Exercise details:
Look below for the line with "Familiarization | Passed | 0.0 | 2.00 |". Extract that line and each one after it through the last, word for word.

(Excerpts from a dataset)

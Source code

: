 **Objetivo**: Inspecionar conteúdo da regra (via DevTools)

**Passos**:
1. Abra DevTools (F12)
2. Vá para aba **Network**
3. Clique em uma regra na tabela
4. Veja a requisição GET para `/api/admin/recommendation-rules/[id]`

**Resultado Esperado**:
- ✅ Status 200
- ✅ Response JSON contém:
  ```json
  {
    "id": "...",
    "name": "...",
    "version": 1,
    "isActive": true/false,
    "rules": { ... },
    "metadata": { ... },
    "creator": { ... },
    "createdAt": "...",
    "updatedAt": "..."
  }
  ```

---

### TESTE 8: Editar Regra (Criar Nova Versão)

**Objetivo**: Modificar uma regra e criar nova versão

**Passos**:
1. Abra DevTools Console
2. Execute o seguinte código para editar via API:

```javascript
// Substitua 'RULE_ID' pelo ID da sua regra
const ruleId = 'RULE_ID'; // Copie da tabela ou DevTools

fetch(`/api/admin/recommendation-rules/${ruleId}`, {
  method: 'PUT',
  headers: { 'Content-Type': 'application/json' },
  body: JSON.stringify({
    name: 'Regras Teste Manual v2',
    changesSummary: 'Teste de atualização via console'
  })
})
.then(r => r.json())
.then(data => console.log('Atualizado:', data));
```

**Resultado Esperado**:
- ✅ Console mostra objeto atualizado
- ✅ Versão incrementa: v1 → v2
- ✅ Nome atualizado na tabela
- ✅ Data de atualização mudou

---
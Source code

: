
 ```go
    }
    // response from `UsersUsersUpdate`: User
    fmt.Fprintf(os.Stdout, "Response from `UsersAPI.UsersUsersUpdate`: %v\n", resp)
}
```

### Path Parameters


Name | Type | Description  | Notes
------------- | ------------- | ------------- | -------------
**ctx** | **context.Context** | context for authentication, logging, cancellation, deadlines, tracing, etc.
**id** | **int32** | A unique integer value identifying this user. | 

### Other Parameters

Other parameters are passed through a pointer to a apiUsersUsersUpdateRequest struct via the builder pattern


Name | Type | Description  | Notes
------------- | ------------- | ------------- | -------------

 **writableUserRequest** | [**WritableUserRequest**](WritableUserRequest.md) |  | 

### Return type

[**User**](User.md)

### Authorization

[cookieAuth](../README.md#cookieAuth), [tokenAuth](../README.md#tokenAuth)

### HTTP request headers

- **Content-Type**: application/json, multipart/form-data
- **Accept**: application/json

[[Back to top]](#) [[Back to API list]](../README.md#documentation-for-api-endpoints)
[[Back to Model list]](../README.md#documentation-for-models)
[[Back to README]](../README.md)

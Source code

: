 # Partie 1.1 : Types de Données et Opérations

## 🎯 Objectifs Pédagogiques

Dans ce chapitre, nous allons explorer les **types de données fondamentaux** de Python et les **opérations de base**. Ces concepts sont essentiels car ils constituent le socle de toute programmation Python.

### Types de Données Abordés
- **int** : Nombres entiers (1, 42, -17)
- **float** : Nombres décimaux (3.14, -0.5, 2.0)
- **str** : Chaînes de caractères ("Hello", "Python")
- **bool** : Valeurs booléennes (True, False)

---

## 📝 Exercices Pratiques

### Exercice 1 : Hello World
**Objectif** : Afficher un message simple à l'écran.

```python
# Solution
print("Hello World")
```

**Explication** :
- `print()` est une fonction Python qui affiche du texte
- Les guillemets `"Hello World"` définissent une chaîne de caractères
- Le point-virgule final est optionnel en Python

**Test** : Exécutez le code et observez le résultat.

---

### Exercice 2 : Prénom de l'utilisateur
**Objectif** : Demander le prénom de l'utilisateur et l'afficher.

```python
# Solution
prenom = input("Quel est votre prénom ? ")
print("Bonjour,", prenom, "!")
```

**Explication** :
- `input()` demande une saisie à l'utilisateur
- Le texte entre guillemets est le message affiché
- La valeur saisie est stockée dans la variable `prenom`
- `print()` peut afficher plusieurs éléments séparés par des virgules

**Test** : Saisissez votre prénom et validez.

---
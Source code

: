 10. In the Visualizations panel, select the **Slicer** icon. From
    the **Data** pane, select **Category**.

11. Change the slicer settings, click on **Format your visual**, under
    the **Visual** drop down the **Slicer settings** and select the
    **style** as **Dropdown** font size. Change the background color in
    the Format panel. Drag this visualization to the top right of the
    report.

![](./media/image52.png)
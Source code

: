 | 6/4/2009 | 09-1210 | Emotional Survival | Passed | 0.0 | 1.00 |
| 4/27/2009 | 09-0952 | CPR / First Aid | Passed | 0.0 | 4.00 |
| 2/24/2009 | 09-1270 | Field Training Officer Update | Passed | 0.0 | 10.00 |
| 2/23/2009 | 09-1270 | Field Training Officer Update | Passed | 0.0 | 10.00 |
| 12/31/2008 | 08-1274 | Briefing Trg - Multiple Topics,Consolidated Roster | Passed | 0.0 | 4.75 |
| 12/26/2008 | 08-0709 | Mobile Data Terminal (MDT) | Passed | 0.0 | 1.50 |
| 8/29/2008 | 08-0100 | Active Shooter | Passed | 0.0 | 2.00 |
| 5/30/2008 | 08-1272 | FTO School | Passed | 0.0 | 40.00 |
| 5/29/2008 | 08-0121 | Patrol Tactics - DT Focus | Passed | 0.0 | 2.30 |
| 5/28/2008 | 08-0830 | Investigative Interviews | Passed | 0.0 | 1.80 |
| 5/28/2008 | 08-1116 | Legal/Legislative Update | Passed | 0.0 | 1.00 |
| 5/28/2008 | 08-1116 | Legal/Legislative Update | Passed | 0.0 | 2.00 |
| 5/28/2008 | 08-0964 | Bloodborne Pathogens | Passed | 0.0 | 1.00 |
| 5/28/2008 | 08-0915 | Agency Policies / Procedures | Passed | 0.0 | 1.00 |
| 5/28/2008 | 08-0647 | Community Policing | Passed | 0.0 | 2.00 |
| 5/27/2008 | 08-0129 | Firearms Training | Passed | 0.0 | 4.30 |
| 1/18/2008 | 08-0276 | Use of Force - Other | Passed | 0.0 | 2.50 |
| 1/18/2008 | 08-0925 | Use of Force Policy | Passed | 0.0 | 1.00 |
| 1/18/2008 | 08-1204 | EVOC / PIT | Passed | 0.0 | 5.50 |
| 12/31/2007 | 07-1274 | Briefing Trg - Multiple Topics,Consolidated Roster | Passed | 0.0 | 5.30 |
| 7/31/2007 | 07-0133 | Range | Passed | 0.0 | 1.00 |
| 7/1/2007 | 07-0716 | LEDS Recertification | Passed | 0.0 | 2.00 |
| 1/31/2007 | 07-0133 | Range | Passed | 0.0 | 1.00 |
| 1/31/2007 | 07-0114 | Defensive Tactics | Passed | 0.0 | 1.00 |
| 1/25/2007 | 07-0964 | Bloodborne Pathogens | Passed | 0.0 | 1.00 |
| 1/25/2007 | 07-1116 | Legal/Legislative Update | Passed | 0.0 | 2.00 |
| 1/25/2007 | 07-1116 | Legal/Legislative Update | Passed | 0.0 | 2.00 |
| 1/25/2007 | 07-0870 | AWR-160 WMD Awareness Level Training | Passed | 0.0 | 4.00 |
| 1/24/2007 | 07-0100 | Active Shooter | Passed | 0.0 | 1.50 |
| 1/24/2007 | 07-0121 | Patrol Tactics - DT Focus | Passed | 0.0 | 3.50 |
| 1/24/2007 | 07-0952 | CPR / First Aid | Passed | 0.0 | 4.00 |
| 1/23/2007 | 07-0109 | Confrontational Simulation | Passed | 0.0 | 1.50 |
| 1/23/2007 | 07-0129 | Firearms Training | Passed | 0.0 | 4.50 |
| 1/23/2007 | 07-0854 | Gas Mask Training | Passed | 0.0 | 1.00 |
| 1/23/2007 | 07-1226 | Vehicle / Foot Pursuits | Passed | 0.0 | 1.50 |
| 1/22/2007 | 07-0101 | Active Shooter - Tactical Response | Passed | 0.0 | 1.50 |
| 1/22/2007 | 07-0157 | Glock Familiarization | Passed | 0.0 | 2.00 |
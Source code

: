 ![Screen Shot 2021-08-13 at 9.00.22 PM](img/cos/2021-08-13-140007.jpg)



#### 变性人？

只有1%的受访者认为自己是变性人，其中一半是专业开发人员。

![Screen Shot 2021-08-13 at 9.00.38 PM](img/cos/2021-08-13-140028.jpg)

Answer to this problem:
| 1/22/2007 | 07-0157 | Glock Familiarization | Passed | 0.0 | 2.00 |
Source code

: ![Screen Shot 2021-08-13 at 9.00.22 PM](img/cos/2021-08-13-140007.jpg)



#### 变性人？

只有1%的受访者认为自己是变性人，其中一半是专业开发人员。

![Screen Shot 2021-08-13 at 9.00.38 PM](img/cos/2021-08-13-140028.jpg)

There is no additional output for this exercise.